--- TO DO ---
All records below must be reproduced exactly, although any pictures they contain are to be omitted.
*** Opening SUPPLIED MATERIAL ***
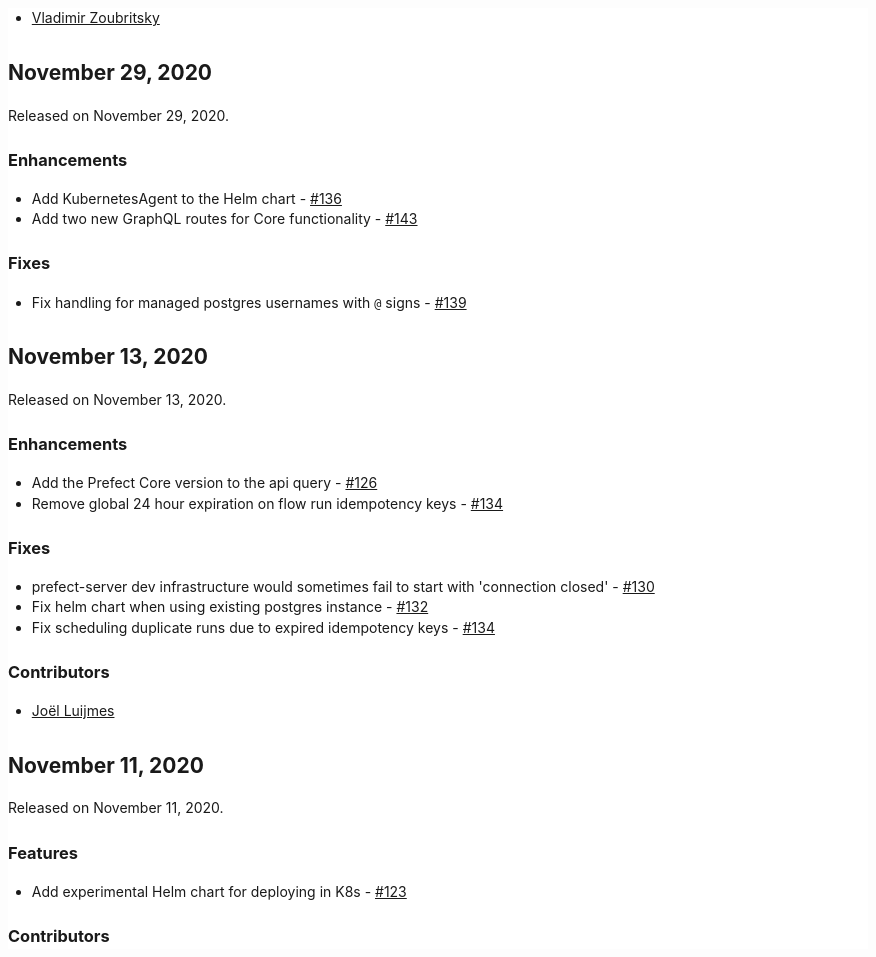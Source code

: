 - [Vladimir Zoubritsky](https://github.com/vogre)

## November 29, 2020 <Badge text="beta" type="success" />

Released on November 29, 2020.

### Enhancements

- Add KubernetesAgent to the Helm chart - [#136](https://github.com/PrefectHQ/server/pull/136)
- Add two new GraphQL routes for Core functionality - [#143](https://github.com/PrefectHQ/server/pull/143)

### Fixes

- Fix handling for managed postgres usernames with `@` signs - [#139](https://github.com/PrefectHQ/server/pull/139)

## November 13, 2020 <Badge text="beta" type="success" />

Released on November 13, 2020.

### Enhancements

- Add the Prefect Core version to the api query - [#126](https://github.com/PrefectHQ/server/pull/126)
- Remove global 24 hour expiration on flow run idempotency keys - [#134](https://github.com/PrefectHQ/server/pull/134)

### Fixes

- prefect-server dev infrastructure would sometimes fail to start with 'connection closed' - [#130](https://github.com/PrefectHQ/server/pull/130)
- Fix helm chart when using existing postgres instance - [#132](https://github.com/PrefectHQ/server/pull/132)
- Fix scheduling duplicate runs due to expired idempotency keys - [#134](https://github.com/PrefectHQ/server/pull/134)

### Contributors

- [Joël Luijmes](https://github.com/joelluijmes)

## November 11, 2020 <Badge text="beta" type="success" />

Released on November 11, 2020.

### Features

- Add experimental Helm chart for deploying in K8s - [#123](https://github.com/PrefectHQ/server/pull/123)

### Contributors
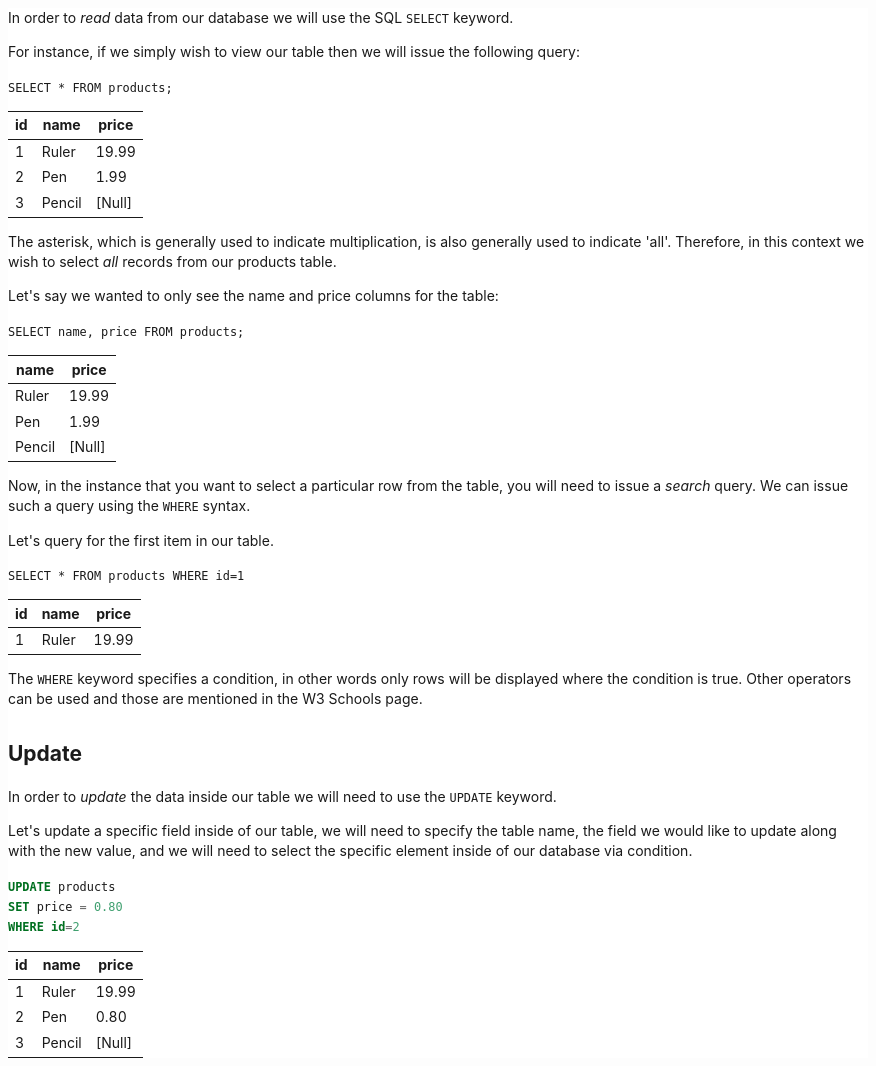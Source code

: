 In order to *read* data from our database we will use the SQL `SELECT` keyword.

For instance, if we simply wish to view our table then we will issue the following query:

`SELECT * FROM products;`

| id  | name   | price  |
| --- | ------ | ------ |
| 1   | Ruler  | 19.99  |
| 2   | Pen    | 1.99   |
| 3   | Pencil | [Null] |
The asterisk, which is generally used to indicate multiplication, is also generally used to indicate 'all'. Therefore, in this context we wish to select *all* records from our products table.

Let's say we wanted to only see the name and price columns for the table:

`SELECT name, price FROM products;`

| name   | price  |
| ------ | ------ |
| Ruler  | 19.99  |
| Pen    | 1.99   |
| Pencil | [Null] |
Now, in the instance that you want to select a particular row from the table, you will need to issue a *search* query. We can issue such a query using the `WHERE` syntax. 

Let's query for the first item in our table.

`SELECT * FROM products WHERE id=1`
 
| id  | name   | price  |
| --- | ------ | ------ |
| 1   | Ruler  | 19.99  |
The `WHERE` keyword specifies a condition, in other words only rows will be displayed where the condition is true. Other operators can be used and those are mentioned in the W3 Schools page.
## Update

In order to *update* the data inside our table we will need to use the `UPDATE` keyword. 

Let's update a specific field inside of our table, we will need to specify the table name, the field we would like to update along with the new value, and we will need to select the specific element inside of our database via condition.

```sql nums
UPDATE products
SET price = 0.80
WHERE id=2
```

| id  | name   | price  |
| --- | ------ | ------ |
| 1   | Ruler  | 19.99  |
| 2   | Pen    | 0.80   |
| 3   | Pencil | [Null] |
*** Closing SUPPLIED MATERIAL ***
--- EXERCISE RESULT ---
Source code

: - [Vladimir Zoubritsky](https://github.com/vogre)

## November 29, 2020 <Badge text="beta" type="success" />

Released on November 29, 2020.

### Enhancements

- Add KubernetesAgent to the Helm chart - [#136](https://github.com/PrefectHQ/server/pull/136)
- Add two new GraphQL routes for Core functionality - [#143](https://github.com/PrefectHQ/server/pull/143)

### Fixes

- Fix handling for managed postgres usernames with `@` signs - [#139](https://github.com/PrefectHQ/server/pull/139)

## November 13, 2020 <Badge text="beta" type="success" />

Released on November 13, 2020.

### Enhancements

- Add the Prefect Core version to the api query - [#126](https://github.com/PrefectHQ/server/pull/126)
- Remove global 24 hour expiration on flow run idempotency keys - [#134](https://github.com/PrefectHQ/server/pull/134)

### Fixes

- prefect-server dev infrastructure would sometimes fail to start with 'connection closed' - [#130](https://github.com/PrefectHQ/server/pull/130)
- Fix helm chart when using existing postgres instance - [#132](https://github.com/PrefectHQ/server/pull/132)
- Fix scheduling duplicate runs due to expired idempotency keys - [#134](https://github.com/PrefectHQ/server/pull/134)

### Contributors

- [Joël Luijmes](https://github.com/joelluijmes)

## November 11, 2020 <Badge text="beta" type="success" />

Released on November 11, 2020.

### Features

- Add experimental Helm chart for deploying in K8s - [#123](https://github.com/PrefectHQ/server/pull/123)

### Contributors
Source code

: In order to *read* data from our database we will use the SQL `SELECT` keyword.

For instance, if we simply wish to view our table then we will issue the following query:

`SELECT * FROM products;`

| id  | name   | price  |
| --- | ------ | ------ |
| 1   | Ruler  | 19.99  |
| 2   | Pen    | 1.99   |
| 3   | Pencil | [Null] |
The asterisk, which is generally used to indicate multiplication, is also generally used to indicate 'all'. Therefore, in this context we wish to select *all* records from our products table.

Let's say we wanted to only see the name and price columns for the table:

`SELECT name, price FROM products;`

| name   | price  |
| ------ | ------ |
| Ruler  | 19.99  |
| Pen    | 1.99   |
| Pencil | [Null] |
Now, in the instance that you want to select a particular row from the table, you will need to issue a *search* query. We can issue such a query using the `WHERE` syntax. 

Let's query for the first item in our table.

`SELECT * FROM products WHERE id=1`
 
| id  | name   | price  |
| --- | ------ | ------ |
| 1   | Ruler  | 19.99  |
The `WHERE` keyword specifies a condition, in other words only rows will be displayed where the condition is true. Other operators can be used and those are mentioned in the W3 Schools page.
## Update

In order to *update* the data inside our table we will need to use the `UPDATE` keyword. 

Let's update a specific field inside of our table, we will need to specify the table name, the field we would like to update along with the new value, and we will need to select the specific element inside of our database via condition.

```sql nums
UPDATE products
SET price = 0.80
WHERE id=2
```

| id  | name   | price  |
| --- | ------ | ------ |
| 1   | Ruler  | 19.99  |
| 2   | Pen    | 0.80   |
| 3   | Pencil | [Null] |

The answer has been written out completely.